According to the new data, about 64 per cent of all ELLs graduated on time, within four years of starting grade 9 – seven percentage points lower than the graduation rate among all students in the NYC public school system.

While ELLs have a lower on-time graduation rate, over six years the picture is much more positive. In fact, about 15 per cent of ELLs and 8 per cent of all other students graduate one or two years later than expected. This closes the gap: ELLs’ six-year graduation rate was ‘similar to the rate among all student in New York public schools’, the authors say.

But the difference between long-term and short-term ELLs was statistically significant: 21 per cent fewer long-term ELLs graduated on time than short-term ELLs. Also, 13 per cent more long-term ELLs graduated late than the short-term group.

The two cohorts differed also in the type of diploma they obtained. Students in the NYC state school system can study for one of three: either a Local Diploma, the popular Regents Diploma or the most rigorous Advanced Regents Diploma.

ELLs in general don’t differ from the rest of the student body in the type of diploma they choose. Their differences are again internal to the group: 31 per cent of short-term ELLs obtained an Advanced Diploma, compared to 4 per cent of long-term ELLs.

This data is important to track students’ choices after graduation. Since a smaller percentage of Local Diploma holders go on to college, this may signal that they have graduated from high school ‘inadequately prepared for college’, the authors say.

Results show that short-term ELL students generally did better. However, the authors point out that ‘the data cannot establish the source of these differences.’ Did students do better because they were reclassified or did they reclassify because they were doing better? The authors suggest that the two cohorts could differ in other ways (motivation, achievement, previous education experiences, etc.). Patterns identified in this report call for more investigation, they say.

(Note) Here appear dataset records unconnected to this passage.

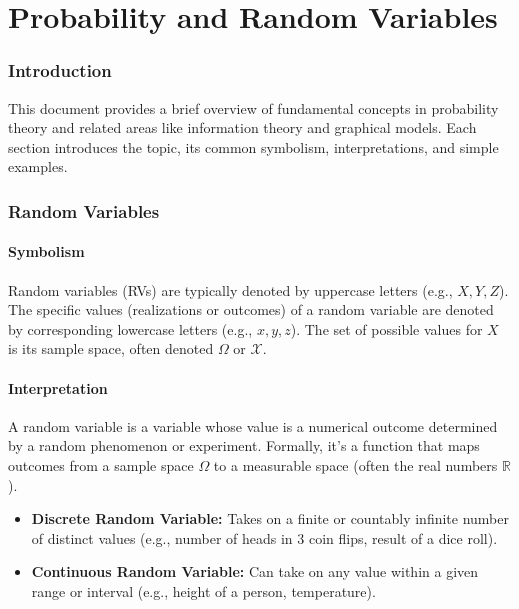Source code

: \documentclass{article}
\newcommand{\R}{\mathbb{R}}    %
\begin{document}
\newpage
\part{Probability and Random Variables}

\section{Introduction}
This document provides a brief overview of fundamental concepts in probability theory and related areas like information theory and graphical models. Each section introduces the topic, its common symbolism, interpretations, and simple examples.

\section{Random Variables}

\subsection*{Symbolism}
Random variables (RVs) are typically denoted by uppercase letters (e.g., $X, Y, Z$). The specific values (realizations or outcomes) of a random variable are denoted by corresponding lowercase letters (e.g., $x, y, z$). The set of possible values for $X$ is its sample space, often denoted $\Omega$ or $\mathcal{X}$.

\subsection*{Interpretation}
A random variable is a variable whose value is a numerical outcome determined by a random phenomenon or experiment. Formally, it's a function that maps outcomes from a sample space $\Omega$ to a measurable space (often the real numbers $\R$).
\begin{itemize}
    \item \textbf{Discrete Random Variable:} Takes on a finite or countably infinite number of distinct values (e.g., number of heads in 3 coin flips, result of a dice roll).
    \item \textbf{Continuous Random Variable:} Can take on any value within a given range or interval (e.g., height of a person, temperature).
\end{itemize}
\end{document}
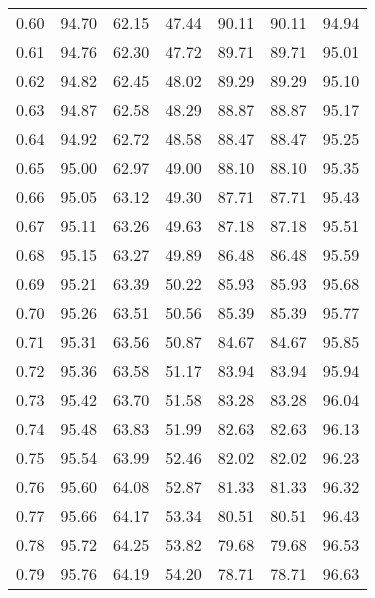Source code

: \begin{tabular}{|c|c|c|c|c|c|c|}
      0.60 &     94.70 &     62.15 &      47.44 &   90.11 &      90.11 &         94.94 \\
      0.61 &     94.76 &     62.30 &      47.72 &   89.71 &      89.71 &         95.01 \\
      0.62 &     94.82 &     62.45 &      48.02 &   89.29 &      89.29 &         95.10 \\
      0.63 &     94.87 &     62.58 &      48.29 &   88.87 &      88.87 &         95.17 \\
      0.64 &     94.92 &     62.72 &      48.58 &   88.47 &      88.47 &         95.25 \\
      0.65 &     95.00 &     62.97 &      49.00 &   88.10 &      88.10 &         95.35 \\
      0.66 &     95.05 &     63.12 &      49.30 &   87.71 &      87.71 &         95.43 \\
      0.67 &     95.11 &     63.26 &      49.63 &   87.18 &      87.18 &         95.51 \\
      0.68 &     95.15 &     63.27 &      49.89 &   86.48 &      86.48 &         95.59 \\
      0.69 &     95.21 &     63.39 &      50.22 &   85.93 &      85.93 &         95.68 \\
      0.70 &     95.26 &     63.51 &      50.56 &   85.39 &      85.39 &         95.77 \\
      0.71 &     95.31 &     63.56 &      50.87 &   84.67 &      84.67 &         95.85 \\
      0.72 &     95.36 &     63.58 &      51.17 &   83.94 &      83.94 &         95.94 \\
      0.73 &     95.42 &     63.70 &      51.58 &   83.28 &      83.28 &         96.04 \\
      0.74 &     95.48 &     63.83 &      51.99 &   82.63 &      82.63 &         96.13 \\
      0.75 &     95.54 &     63.99 &      52.46 &   82.02 &      82.02 &         96.23 \\
      0.76 &     95.60 &     64.08 &      52.87 &   81.33 &      81.33 &         96.32 \\
      0.77 &     95.66 &     64.17 &      53.34 &   80.51 &      80.51 &         96.43 \\
      0.78 &     95.72 &     64.25 &      53.82 &   79.68 &      79.68 &         96.53 \\
      0.79 &     95.76 &     64.19 &      54.20 &   78.71 &      78.71 &         96.63 \\

\end{tabular}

This study was focused around NYC, but another recent study* published in the American Educational Research Journal analysed the effect of ELL reclassification on graduation rates across the US and found widely different results: mainstreaming appeared to be beneficial in some districts, but highly detrimental in others. This suggests that reclassification does not have a universally valid effect and is best understood on a local basis.


Policy makers, this research suggests, could make use of the data about the effect of mainstreaming on students in their district to adjust the type and quantity of support they provide to students close to meeting the criteria for reclassification – or they may modify the criteria themselves. However, this could be more difficult with the passing of the Every Student Succeeds Act, which says states must have uniform criteria for reclassification.

* ‘Graduation outcomes of students who entered New York City public schools in grade 5 or 6 as English learner students’, Kieffer and Parker. / ‘Evaluating English Learner Reclassification Policy Effects Across Districts’, Cimpian, Thompson, et al.